=== Section Start ===

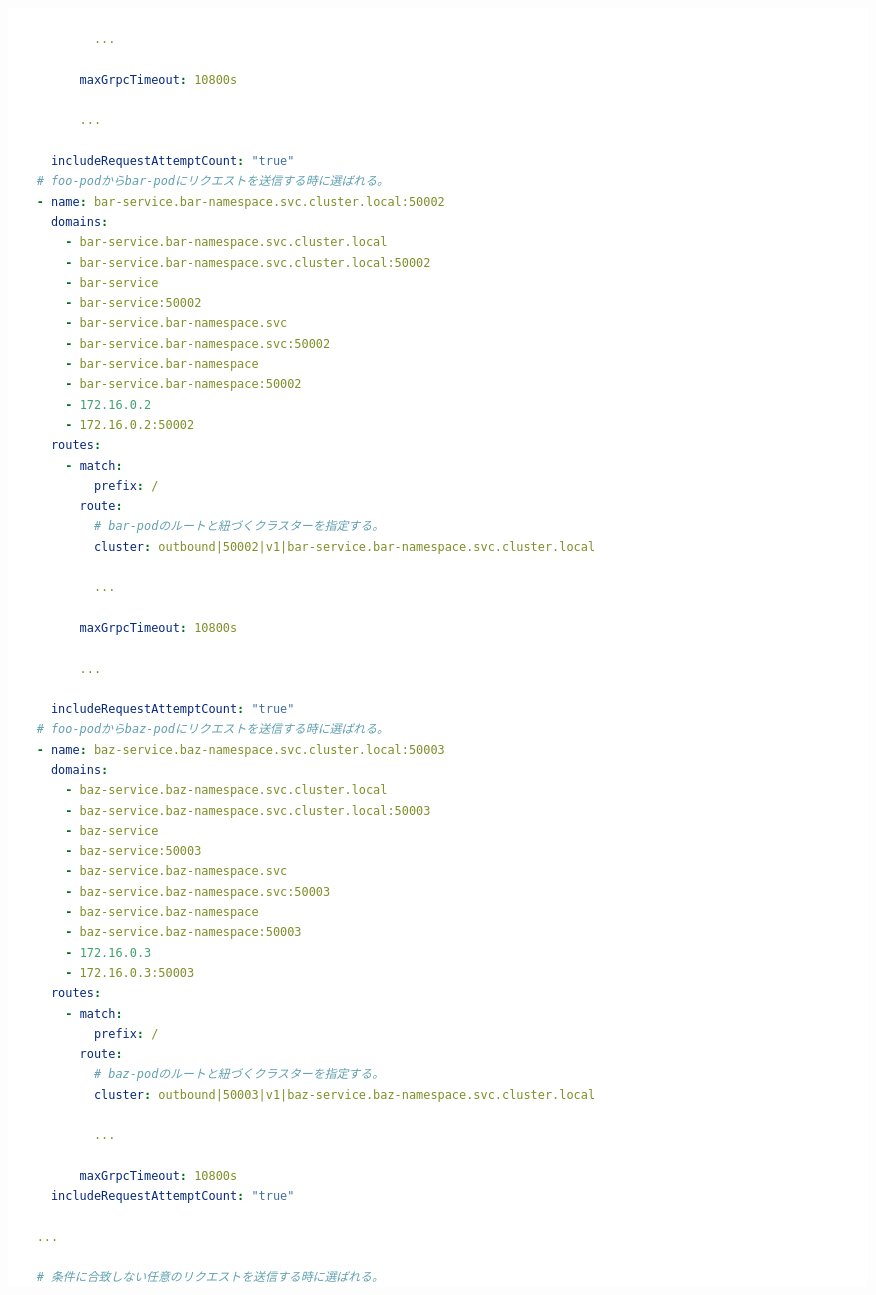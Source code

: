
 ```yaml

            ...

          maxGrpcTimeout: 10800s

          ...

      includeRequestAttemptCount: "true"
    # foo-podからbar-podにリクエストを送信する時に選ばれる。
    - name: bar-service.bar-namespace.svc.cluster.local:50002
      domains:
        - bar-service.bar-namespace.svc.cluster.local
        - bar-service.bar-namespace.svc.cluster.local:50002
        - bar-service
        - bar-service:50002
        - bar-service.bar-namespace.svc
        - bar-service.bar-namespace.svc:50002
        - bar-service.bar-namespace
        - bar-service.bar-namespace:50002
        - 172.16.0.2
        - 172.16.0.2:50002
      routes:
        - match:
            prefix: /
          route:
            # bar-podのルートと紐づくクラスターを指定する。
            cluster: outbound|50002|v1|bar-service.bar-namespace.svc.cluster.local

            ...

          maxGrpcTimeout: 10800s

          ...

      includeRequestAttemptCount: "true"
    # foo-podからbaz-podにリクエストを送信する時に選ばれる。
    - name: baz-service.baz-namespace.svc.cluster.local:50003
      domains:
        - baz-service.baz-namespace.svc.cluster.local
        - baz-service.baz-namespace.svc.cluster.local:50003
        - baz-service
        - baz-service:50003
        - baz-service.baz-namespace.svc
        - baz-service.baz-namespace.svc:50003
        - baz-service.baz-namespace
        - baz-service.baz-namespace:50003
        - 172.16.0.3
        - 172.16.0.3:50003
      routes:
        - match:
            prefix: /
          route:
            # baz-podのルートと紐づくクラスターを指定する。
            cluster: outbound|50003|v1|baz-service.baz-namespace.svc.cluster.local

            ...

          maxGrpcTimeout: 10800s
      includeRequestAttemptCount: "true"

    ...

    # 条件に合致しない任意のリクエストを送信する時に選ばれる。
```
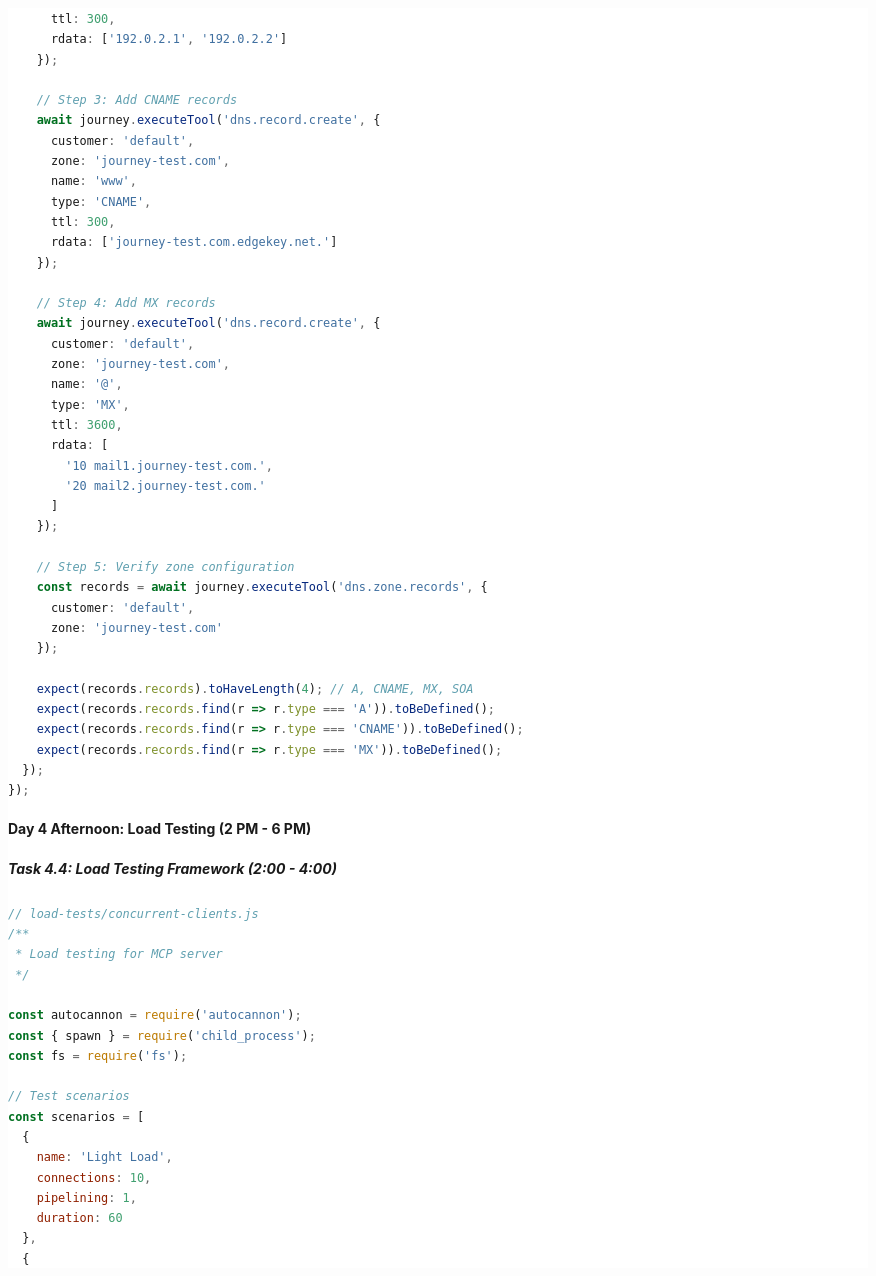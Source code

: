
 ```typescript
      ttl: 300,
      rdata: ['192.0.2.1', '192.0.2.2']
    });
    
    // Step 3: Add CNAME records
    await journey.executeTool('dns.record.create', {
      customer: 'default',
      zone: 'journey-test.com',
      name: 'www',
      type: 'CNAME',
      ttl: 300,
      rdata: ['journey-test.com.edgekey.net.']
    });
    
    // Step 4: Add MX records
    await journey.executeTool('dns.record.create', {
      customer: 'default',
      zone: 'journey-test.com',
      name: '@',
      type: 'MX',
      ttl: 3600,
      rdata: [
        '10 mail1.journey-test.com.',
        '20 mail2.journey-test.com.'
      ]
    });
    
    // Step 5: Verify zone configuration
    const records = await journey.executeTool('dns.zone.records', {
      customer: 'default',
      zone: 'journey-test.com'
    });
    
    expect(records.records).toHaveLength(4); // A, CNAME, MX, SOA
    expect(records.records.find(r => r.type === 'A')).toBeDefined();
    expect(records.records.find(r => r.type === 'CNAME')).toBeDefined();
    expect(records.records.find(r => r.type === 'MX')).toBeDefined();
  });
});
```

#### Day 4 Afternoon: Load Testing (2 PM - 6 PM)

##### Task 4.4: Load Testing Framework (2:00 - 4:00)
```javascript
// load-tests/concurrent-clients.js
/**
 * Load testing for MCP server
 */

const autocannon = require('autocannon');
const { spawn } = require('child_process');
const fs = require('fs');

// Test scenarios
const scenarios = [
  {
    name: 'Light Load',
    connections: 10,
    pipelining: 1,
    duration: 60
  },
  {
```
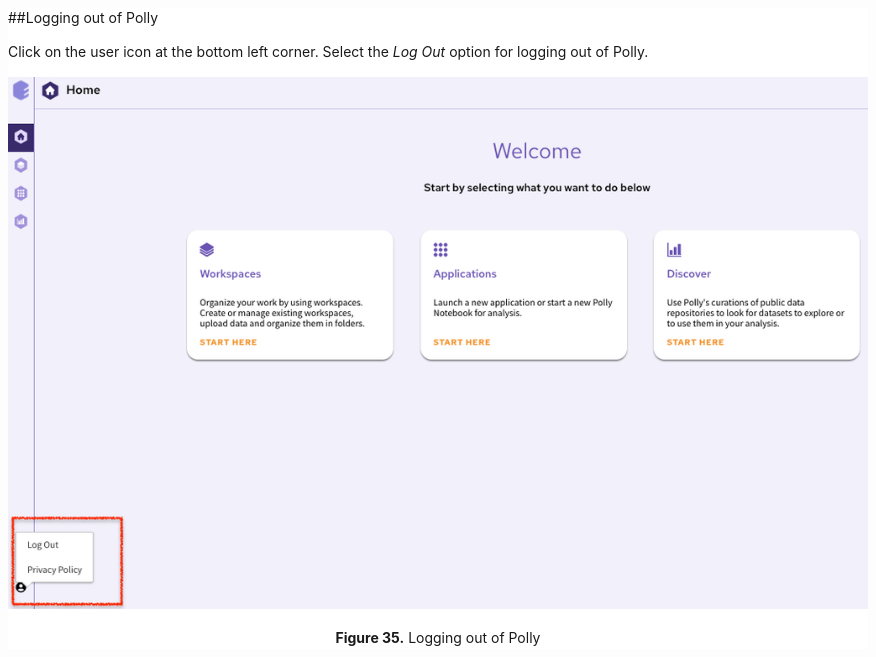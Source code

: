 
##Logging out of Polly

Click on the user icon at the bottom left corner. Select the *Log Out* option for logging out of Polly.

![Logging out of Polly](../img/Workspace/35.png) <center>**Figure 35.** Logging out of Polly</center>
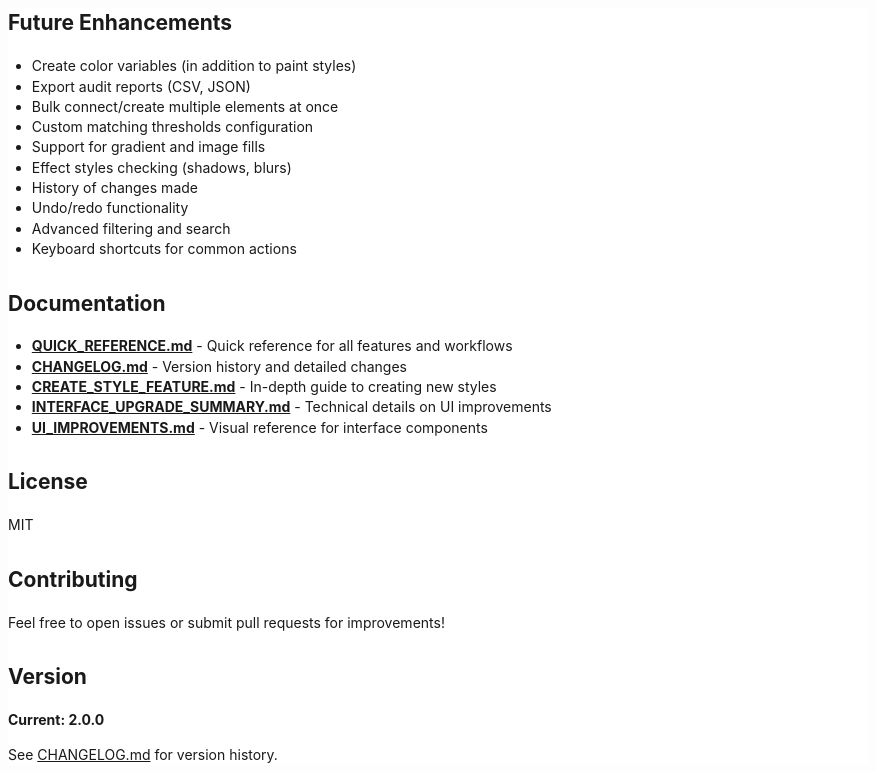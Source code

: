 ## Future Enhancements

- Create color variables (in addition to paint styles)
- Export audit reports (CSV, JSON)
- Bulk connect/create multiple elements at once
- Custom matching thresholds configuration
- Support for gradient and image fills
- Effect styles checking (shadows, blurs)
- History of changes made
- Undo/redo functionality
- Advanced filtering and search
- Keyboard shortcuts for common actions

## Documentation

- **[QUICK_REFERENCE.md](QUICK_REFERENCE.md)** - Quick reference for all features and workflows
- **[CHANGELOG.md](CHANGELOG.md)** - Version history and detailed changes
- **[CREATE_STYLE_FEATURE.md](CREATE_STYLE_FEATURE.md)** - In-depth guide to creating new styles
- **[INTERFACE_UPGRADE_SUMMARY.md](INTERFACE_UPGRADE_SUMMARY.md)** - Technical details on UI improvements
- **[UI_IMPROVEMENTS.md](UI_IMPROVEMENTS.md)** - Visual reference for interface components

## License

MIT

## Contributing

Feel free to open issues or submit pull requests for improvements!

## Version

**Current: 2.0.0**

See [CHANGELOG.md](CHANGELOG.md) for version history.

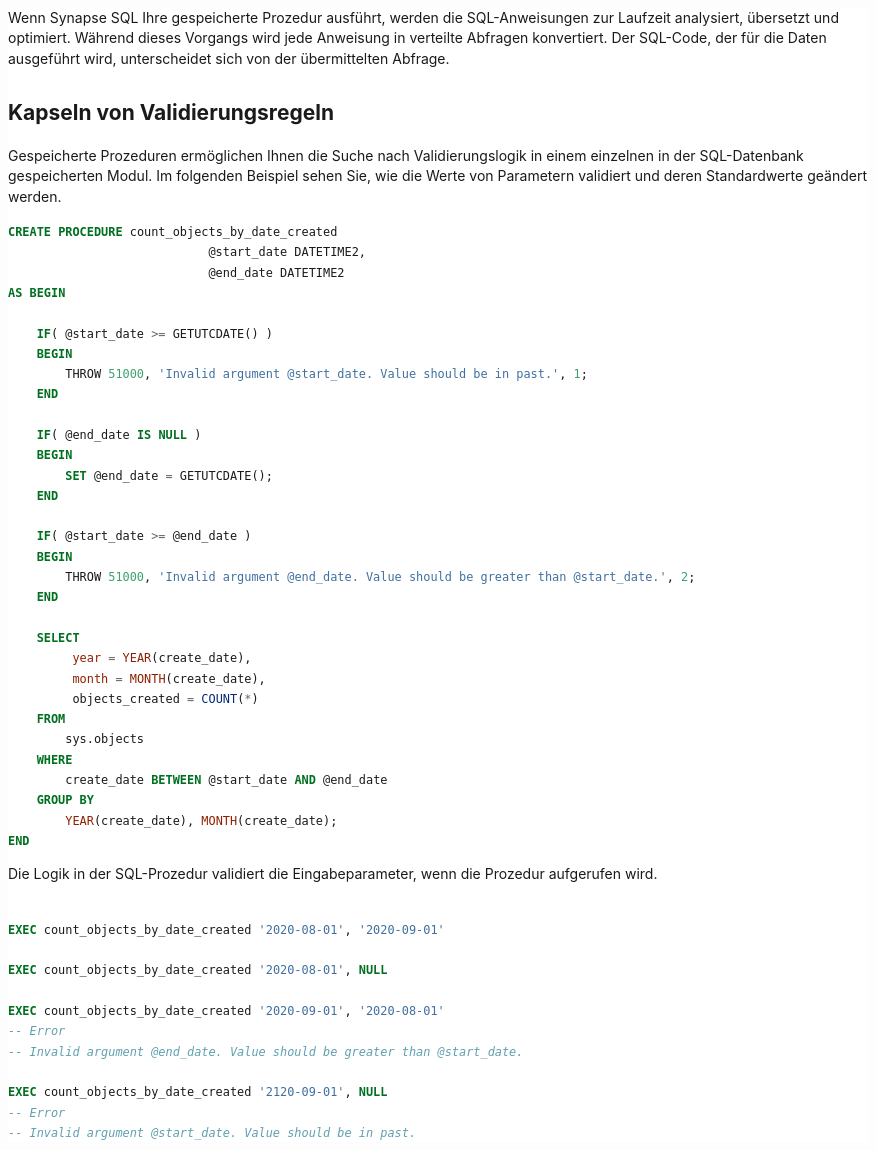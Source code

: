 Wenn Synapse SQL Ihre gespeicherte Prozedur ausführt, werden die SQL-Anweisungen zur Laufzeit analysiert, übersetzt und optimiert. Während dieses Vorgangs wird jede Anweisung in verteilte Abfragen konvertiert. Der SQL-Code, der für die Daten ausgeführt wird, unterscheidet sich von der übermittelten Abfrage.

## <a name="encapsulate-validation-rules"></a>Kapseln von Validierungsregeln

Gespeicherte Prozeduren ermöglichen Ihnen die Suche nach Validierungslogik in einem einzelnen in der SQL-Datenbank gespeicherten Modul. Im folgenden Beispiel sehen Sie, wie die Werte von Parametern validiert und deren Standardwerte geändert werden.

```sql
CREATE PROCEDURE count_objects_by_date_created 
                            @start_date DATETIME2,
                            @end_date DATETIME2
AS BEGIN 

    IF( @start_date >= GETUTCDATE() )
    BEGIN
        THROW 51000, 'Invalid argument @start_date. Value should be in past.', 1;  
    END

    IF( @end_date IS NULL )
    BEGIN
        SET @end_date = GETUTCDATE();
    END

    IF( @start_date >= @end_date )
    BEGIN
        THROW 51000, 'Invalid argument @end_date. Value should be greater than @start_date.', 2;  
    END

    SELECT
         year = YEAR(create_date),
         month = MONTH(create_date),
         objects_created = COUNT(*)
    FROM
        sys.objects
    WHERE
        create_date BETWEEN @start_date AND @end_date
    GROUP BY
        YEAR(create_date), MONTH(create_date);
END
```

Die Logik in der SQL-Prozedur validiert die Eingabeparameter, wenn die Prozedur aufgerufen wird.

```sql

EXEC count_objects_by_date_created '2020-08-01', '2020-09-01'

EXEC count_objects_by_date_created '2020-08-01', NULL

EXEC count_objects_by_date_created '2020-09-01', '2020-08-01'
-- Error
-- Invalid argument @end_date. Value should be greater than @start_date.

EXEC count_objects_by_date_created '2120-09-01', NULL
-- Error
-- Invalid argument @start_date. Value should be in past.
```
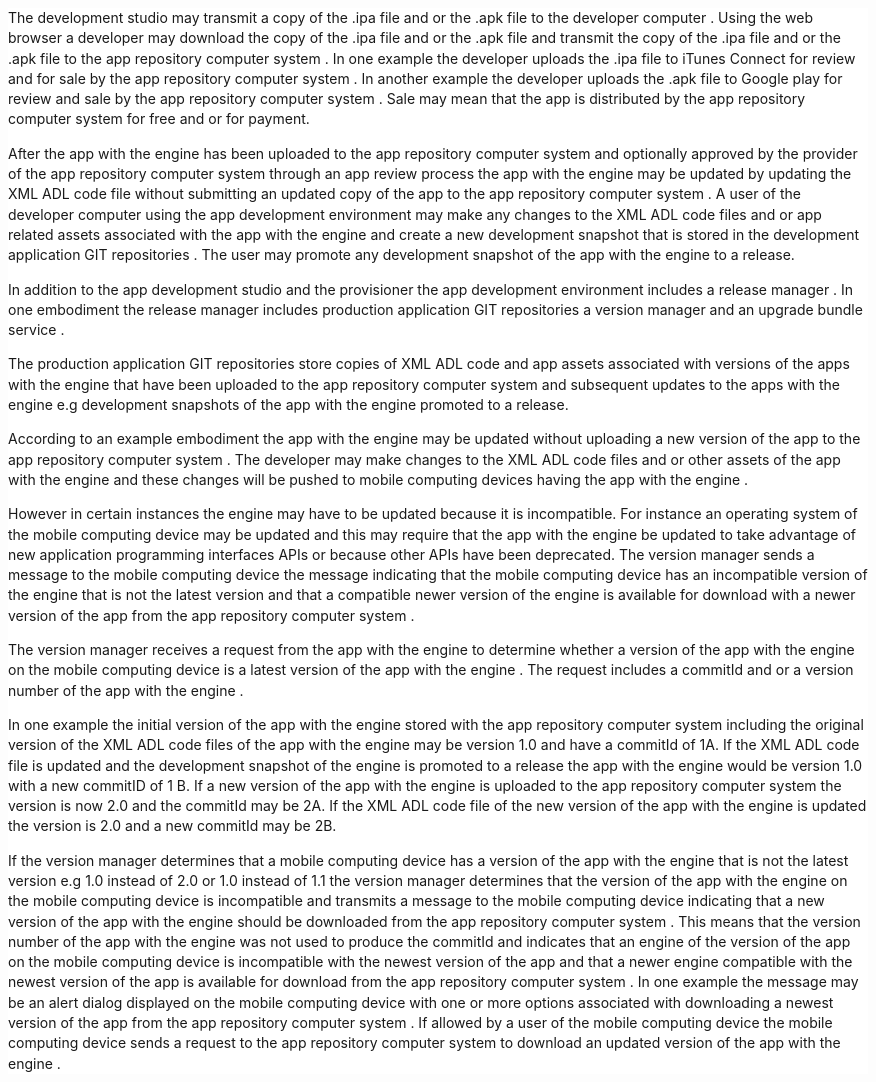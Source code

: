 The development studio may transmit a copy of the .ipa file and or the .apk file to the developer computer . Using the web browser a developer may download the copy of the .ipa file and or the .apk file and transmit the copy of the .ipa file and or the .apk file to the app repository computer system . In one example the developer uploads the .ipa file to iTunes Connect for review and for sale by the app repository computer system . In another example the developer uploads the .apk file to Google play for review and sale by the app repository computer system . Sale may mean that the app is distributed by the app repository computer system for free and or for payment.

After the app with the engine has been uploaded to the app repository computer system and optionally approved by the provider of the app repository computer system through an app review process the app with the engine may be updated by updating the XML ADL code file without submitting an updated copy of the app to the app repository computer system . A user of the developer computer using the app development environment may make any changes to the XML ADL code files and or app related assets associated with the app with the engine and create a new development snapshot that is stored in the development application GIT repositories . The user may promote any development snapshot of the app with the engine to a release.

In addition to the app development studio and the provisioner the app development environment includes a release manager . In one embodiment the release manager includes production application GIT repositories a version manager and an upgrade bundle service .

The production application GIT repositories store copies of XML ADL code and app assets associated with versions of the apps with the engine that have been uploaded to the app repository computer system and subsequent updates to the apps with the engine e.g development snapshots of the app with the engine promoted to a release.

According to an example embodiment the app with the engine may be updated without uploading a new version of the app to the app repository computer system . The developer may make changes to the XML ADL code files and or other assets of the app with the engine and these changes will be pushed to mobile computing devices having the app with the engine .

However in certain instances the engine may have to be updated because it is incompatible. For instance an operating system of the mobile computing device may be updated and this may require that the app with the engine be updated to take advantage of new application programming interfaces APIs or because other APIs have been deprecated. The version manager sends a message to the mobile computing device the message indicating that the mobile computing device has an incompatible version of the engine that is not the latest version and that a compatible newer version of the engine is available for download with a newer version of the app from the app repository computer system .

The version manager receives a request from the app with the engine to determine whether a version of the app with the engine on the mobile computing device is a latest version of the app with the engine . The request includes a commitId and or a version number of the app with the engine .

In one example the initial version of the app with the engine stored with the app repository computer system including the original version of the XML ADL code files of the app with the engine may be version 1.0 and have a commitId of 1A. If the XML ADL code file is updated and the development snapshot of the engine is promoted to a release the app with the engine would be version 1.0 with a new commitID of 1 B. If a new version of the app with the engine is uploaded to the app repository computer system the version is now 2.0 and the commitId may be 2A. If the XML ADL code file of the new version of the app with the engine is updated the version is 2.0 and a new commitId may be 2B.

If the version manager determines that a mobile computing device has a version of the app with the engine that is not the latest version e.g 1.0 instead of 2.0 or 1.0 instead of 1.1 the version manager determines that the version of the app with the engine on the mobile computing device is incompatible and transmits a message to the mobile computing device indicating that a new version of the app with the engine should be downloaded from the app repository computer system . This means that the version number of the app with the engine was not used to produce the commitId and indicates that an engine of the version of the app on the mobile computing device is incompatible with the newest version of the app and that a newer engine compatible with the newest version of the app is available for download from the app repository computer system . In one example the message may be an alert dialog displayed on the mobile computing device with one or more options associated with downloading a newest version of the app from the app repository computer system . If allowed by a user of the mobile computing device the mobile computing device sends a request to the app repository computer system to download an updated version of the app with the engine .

=== Section End ===

Return every line from the entries above that contains the word "rdata".

> **Reply to the task**
      rdata: ['192.0.2.1', '192.0.2.2']
      rdata: ['journey-test.com.edgekey.net.']
      rdata: [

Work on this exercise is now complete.